HIP-260: Smart Contract Traceability

Author	Danno Ferrin
Discussions-To	https://github.com/hashgraph/hedera-improvement-proposal/discussions/262
Status	Replaced ⓘ
Needs Council Approval	Yes ⓘ
Review period ends ⓘ	Tue, 21 Dec 2021 07:00:00 +0000
Type	Standards Track ⓘ
Category	Service ⓘ
Created	2021-12-02
Updated	2021-12-07, 2021-12-14, 2022-08-15
Requires	206
Superseded by	513

Abstract
Motivation
Rationale
User stories
Specification
Backwards Compatibility
Security Implications
How to Teach This
Reference Implementation
Rejected Ideas
- Trace Cross-contract calls in the record stream
Open Issues
References
Copyright/license

Abstract

Proposes additional data placed in transaction records to enable full replay of transactions by mirror nodes and downstream users of Hedera.

Motivation

Enabling full replay of smart contract service transactions will improve the usability, auditability, and debuggability of smart contract service transactions. Current facilities are insufficient to inspect “internal” transactions executed across contracts, and provide insufficient error messages when correcting errors during smart contract development.

Rationale

Creating a traceable output is always the classic balancing act of time vs. memory. The service node could easily put an entire operation-by-operation trace in the record stream but the storage and data transmission costs would quickly become unmanageable.

Instead, we add the minimum needed data that allows a user to fully replay the transaction and derive the same set of results. We also need to presume that the user does not have access to the full historical state of the chain. However, we do presume some access to select immutable data such as the bytecode of the contracts that are called as part of the transaction.

This will allow for the same level of transaction inspection that popular ethereum chains have on their block explorer sites without requiring speculative calculation of traces from transient execution data.

User stories

As a user of a mirror node I want to be able to see a list of state changes, a full representation of the calls between contracts, and a step by step evaluation of all EVM operations. I want to be able to create these records disconnected from the Hedera Network with only the record streams of the transactions.

Specification

Add ContractStateChange to ContractFunctionResult

Add and populate a new repeated field stateChanges of type ContractStateChange to the ContractFunctionResult message. This will be populated whenever a transaction causes contract storage states to change. This field will include the changes across all contract storage and not just the initial contract in the transaction.

// existing protobuf
message ContractFunctionResult {
    // existing fields
    ContractID contractID = 1;
    bytes contractCallResult = 2;
    string errorMessage = 3;
    bytes bloom = 4;
    uint64 gasUsed = 5;
    repeated ContractLoginfo logInfo = 6;
    repeated ContractID createdContractIDs = 7;
    
    // new field  
    repeated ContractStateChange stateChanges = 8;
}  

// new messages
message ContractStateChange {
    ContractID contractID = 1;
    repeated StorageChange storageChanges = 2;
}

message StorageChange {
    bytes slot = 1;
    bytes valueRead = 2;
    google.protobuf.BytesValue valueWritten = 3;
}

For each slot read or written by the smart contract transaction a ContactStateChange record should be added to the transaction record. As there can be multiple contracts called in one transaction the storage is grouped by contract.

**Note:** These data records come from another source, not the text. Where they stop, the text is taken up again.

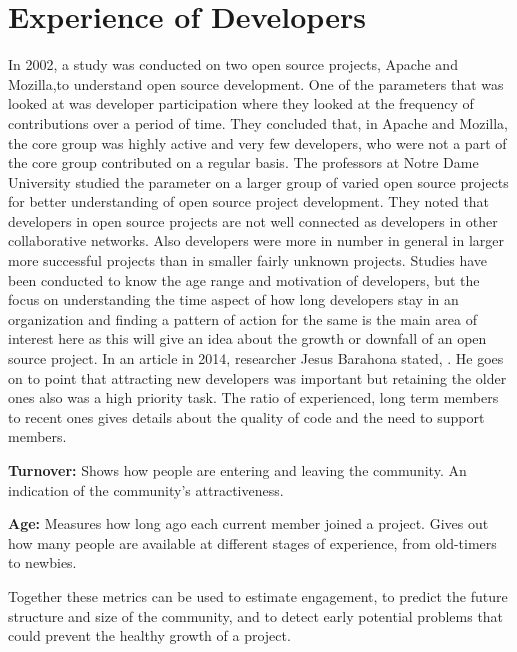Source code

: \documentclass[seploa]{beavtex}
\begin{document}
\section{Experience of Developers}
In 2002, a study was conducted on two open source projects, Apache and Mozilla,to understand open source development. One of the parameters that was looked at was developer participation where they looked at the frequency of contributions over a period of time. They concluded that, in Apache and Mozilla, the core group was highly active and very few developers, who were not a part of the core group contributed on a regular basis\cite{mockus2002}. The professors at Notre Dame University studied the parameter on a larger group of varied open source projects for better understanding of open source project development. They noted that developers in open source projects are not well connected as developers in other collaborative networks. Also developers were more in number in general in larger more successful projects than in smaller fairly unknown projects\cite{greg2002}. Studies have been conducted to know the age range and motivation of developers, but the focus on understanding the time aspect of how long developers stay in an organization and finding a pattern of action for the same is the main area of interest here as this will give an idea about the growth or downfall of an open source project. In an article in 2014\cite{jes2014}, researcher Jesus Barahona stated, . He goes on to point that attracting new developers was important but retaining the older ones also was a high priority task. The ratio of experienced, long term members to recent ones gives details about the quality of code and the need to support members\cite{jes2014}.

\textbf{Turnover:}
Shows how people are entering and leaving the community. An indication of the community's attractiveness.

\textbf{Age:}
Measures how long ago each current member joined a project. Gives out how many people are available at different stages of experience, from old-timers to newbies.

Together these metrics can be used to estimate engagement, to predict the future structure and size of the community, and to detect early potential problems that could prevent the healthy growth of a project\cite{jes2014}.
\end{document}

The slot, valueRead, and valueWritten values are byte strings of up to 32 bytes. Semantically they are uint256 stored in big endian notation and they will have leading zero bytes stripped. Hence, any value less than 32 bytes is semantically identical to a value left padded with zeros.

A slot that is only read and not updated MUST omit the valueWritten field.

Values that are updated without first being read must have their valueRead field set regardless. This is required as gas calculation is dependent on the original value of the field updated. A message without a valueRead field will be treated as though a value of zero had been read, as that is what will be encoded.

Canonically the fields are sorted by the contractID then by slot. Contracts addressed by account alias (when supported) will sort after accounts addressed by contractID. Canonically the slot, valueRead, and valueWritten are stripped of preceding zero bytes. Because of this zero values will not be written by the protobuf encoder. Hence, a contract that reads and writes zeros to slot zero will have a message with only an empty valueWritten field and a contract that only reads a zero value from slot zero will have an empty message.

The value in valueRead reflects the storage value prior to the execution of the smart contract. The value in valueWritten, if present, represents the final updated value of the storage slot after the completion of the smart contract call. Transient states between the start and finish of the contract are not stored in the record stream.

Populating `contractCallResult` field in Precompiled Contract Records

As an update to HIP-206 smart contracts will need to populate the contractCallResult for all transaction records generated by precompiled contracts recording key facts about the smart contract call. The semantics of each field will be as follows:

contractID will be set to the address of the precompile that generated the record.
gasUsed will be set to the gas that the precompiled contract charged for its execution.
contractCallResult will be populated with the return of the call, if any.
bloom will be populated if the precompile produces EVM Logs.
logInfo will be populated if the precompiled contract produces logs.
stateChanges will be populated if the precompiled contract changes state in any contract.
createdContractIDs will not be populated as it is not anticipated any precompiled contracts will create new contracts.

Replaying the Transaction

When replaying the transaction it is presumed the program has access to the smart contracts deployed on the chain or can quickly address them on demand. From this byte code along with precompiled system contract results a replay can be performed.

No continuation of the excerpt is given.